The poll comes as premiers gather for the Council of the Federation meeting in Halifax this week

The poll asked whether respondents feel some provinces receive more from or give more to the rest of Canada than others relative to areas including investment, respect, and power.

Twenty-three per cent of respondents from across Canada indicated Alberta gives more than it gets from the rest of Canada, the most of any province.

That sentiment was echoed by roughly half of respondents in each of Alberta (47 per cent) and Saskatchewan (54 per cent), but by only 11 per cent of Quebecers.

Ontario (16 per cent) and Saskatchewan (13 per cent) were the next highest provinces that respondents indicated were getting less back from Canada than they put in, while Quebec (42 per cent) was the province most seen to be getting an extra advantage from being part of Canada.

General dissatisfaction was highest in the western provinces with at least four-in-five residents in B.C., Alberta, Saskatchewan, and Manitoba saying that “Ottawa always favours Ontario and Quebec,” according to the survey.

That sense of dissatisfaction often registered highest with residents of Saskatchewan and Alberta.

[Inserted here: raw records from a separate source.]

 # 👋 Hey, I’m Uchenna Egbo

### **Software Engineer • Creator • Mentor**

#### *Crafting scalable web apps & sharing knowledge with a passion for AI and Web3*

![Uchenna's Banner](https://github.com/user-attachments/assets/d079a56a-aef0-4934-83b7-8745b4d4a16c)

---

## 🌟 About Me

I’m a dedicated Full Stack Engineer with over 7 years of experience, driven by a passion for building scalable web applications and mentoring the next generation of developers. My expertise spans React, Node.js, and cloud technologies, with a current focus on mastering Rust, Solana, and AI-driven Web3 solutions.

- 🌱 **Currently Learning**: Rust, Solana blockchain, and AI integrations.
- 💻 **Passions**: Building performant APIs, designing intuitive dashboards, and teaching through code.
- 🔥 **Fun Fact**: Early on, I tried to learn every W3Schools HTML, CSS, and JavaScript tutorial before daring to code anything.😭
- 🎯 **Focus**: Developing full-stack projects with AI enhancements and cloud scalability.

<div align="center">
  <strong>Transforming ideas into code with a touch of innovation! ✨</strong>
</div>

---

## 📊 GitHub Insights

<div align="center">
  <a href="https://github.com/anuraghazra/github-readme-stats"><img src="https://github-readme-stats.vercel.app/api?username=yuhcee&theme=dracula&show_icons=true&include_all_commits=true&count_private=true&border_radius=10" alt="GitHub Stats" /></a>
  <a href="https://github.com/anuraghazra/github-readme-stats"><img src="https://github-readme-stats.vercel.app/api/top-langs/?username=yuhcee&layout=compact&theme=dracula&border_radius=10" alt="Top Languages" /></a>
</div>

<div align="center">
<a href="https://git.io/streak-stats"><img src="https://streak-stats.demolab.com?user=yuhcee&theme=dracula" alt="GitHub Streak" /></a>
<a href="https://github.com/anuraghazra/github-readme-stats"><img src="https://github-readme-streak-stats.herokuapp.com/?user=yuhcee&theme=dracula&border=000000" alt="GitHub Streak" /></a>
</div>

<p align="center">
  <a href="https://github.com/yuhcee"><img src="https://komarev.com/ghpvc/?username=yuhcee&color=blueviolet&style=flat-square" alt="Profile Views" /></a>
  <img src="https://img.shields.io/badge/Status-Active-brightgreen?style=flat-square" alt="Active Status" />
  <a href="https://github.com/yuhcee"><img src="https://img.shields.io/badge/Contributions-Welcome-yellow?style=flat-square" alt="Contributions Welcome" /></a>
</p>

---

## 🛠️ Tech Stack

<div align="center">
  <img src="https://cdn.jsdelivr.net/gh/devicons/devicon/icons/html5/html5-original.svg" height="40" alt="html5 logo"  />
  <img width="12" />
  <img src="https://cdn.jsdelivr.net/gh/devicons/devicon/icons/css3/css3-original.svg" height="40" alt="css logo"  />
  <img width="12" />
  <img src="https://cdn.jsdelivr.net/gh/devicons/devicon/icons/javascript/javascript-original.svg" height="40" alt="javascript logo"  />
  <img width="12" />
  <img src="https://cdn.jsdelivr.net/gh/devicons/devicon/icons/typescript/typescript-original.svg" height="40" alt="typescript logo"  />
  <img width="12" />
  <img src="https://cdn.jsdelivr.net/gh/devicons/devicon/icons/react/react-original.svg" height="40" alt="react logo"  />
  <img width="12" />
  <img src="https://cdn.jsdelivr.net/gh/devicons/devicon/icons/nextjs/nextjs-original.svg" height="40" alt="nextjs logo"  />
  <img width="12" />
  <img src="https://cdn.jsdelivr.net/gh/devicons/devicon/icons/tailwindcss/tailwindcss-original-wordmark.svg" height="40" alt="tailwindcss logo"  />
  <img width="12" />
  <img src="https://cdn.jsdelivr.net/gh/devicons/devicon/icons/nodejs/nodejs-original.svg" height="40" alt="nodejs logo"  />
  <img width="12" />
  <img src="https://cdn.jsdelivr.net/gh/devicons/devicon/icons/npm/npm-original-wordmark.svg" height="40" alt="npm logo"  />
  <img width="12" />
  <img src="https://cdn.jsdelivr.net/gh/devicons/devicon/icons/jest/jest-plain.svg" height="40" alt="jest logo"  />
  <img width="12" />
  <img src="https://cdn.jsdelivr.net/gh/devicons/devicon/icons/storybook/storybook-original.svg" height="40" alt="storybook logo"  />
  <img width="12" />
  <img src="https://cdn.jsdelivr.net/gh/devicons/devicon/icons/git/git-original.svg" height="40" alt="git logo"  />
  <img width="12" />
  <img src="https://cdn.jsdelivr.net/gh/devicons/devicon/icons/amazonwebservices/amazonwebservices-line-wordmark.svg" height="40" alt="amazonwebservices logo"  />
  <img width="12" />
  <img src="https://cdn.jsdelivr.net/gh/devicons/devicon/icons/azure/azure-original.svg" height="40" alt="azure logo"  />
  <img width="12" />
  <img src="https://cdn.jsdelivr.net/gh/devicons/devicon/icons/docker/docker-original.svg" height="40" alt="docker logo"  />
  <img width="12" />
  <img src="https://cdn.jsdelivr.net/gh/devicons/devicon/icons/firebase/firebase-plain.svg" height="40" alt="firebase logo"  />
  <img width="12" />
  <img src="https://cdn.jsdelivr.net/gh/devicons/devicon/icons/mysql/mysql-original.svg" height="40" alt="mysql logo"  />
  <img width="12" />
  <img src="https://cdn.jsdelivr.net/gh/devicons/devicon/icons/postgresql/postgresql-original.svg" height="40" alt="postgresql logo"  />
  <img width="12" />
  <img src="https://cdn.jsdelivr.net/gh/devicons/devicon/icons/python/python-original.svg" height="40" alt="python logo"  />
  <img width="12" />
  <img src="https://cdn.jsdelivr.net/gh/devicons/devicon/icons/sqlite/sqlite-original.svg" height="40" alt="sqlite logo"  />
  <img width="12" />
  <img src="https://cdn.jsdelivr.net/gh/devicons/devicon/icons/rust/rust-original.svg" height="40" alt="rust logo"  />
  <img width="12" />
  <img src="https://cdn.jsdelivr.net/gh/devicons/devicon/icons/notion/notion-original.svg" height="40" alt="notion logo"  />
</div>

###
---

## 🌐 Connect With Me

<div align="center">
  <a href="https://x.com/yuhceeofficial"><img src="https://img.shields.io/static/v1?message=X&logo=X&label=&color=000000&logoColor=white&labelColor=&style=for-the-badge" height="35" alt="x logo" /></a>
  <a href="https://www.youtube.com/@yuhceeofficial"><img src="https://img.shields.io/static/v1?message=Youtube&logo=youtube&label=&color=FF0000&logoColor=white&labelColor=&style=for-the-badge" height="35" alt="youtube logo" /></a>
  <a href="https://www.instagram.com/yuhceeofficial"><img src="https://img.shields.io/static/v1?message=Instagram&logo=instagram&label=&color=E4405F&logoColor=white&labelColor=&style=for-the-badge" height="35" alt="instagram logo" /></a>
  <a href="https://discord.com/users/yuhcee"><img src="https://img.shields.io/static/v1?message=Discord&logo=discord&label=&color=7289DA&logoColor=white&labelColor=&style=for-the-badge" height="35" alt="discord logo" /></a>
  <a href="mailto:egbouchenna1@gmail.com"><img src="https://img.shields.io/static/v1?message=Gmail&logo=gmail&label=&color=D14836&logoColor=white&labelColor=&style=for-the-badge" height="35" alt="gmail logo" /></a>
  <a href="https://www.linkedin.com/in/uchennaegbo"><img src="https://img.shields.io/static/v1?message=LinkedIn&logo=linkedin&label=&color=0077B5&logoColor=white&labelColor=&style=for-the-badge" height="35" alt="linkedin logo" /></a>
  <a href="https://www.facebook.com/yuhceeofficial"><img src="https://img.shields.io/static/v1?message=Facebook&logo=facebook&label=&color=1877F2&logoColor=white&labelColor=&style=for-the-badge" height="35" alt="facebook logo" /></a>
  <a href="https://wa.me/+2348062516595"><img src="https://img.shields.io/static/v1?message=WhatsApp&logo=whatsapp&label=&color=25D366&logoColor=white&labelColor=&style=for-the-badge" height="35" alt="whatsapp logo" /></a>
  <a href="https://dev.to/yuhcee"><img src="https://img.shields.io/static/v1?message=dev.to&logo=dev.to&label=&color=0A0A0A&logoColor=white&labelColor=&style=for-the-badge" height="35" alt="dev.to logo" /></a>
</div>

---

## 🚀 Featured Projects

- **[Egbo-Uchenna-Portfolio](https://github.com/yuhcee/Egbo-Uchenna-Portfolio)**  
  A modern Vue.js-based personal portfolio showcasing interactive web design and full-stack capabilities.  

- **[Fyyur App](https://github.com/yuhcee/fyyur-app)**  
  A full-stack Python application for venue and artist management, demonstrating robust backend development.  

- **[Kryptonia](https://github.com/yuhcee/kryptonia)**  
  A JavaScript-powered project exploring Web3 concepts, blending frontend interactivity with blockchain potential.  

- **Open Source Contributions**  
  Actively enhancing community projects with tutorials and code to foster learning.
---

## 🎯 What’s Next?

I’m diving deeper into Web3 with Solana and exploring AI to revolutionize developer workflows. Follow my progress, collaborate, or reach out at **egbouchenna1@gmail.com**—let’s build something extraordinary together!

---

Saskatchewan respondents most often indicated (72 per cent) that federal government policies have hurt their province’s economy, followed by Alberta at 65 per cent.

Conversely, that figure also represents the biggest change in response from any province since Angus Reid last performed the survey in 2019, when 82 per cent of Alberta respondents stated Ottawa was hurting the provincial economy.

Alberta also had the second highest “net alienation score,” calculated by the pollster as the difference between those believing their province gets an advantage over others in Canada, and those who say they get a raw deal.

That formula resulted in a minus 41 per cent alienation score for Alberta, behind only Saskatchewan at minus 55 per cent.

Alberta was the only place where satisfaction with the way things are going within a province increased since the 2019 survey, up by 16 per cent, while the same measure fell by as much as 14 per cent in other parts of the country.

Ontario was the only province where a majority of respondents (52 per cent) said their province was treated fairly by the federal government.

Council of the Federation meeting in Halifax

The poll comes as premiers gather for the Council of the Federation meeting in Halifax this week.

The survey was self-commissioned by the Angus Reid Institute and was conducted online over four days last week among a representative randomized sample of 2,021 Canadian adults.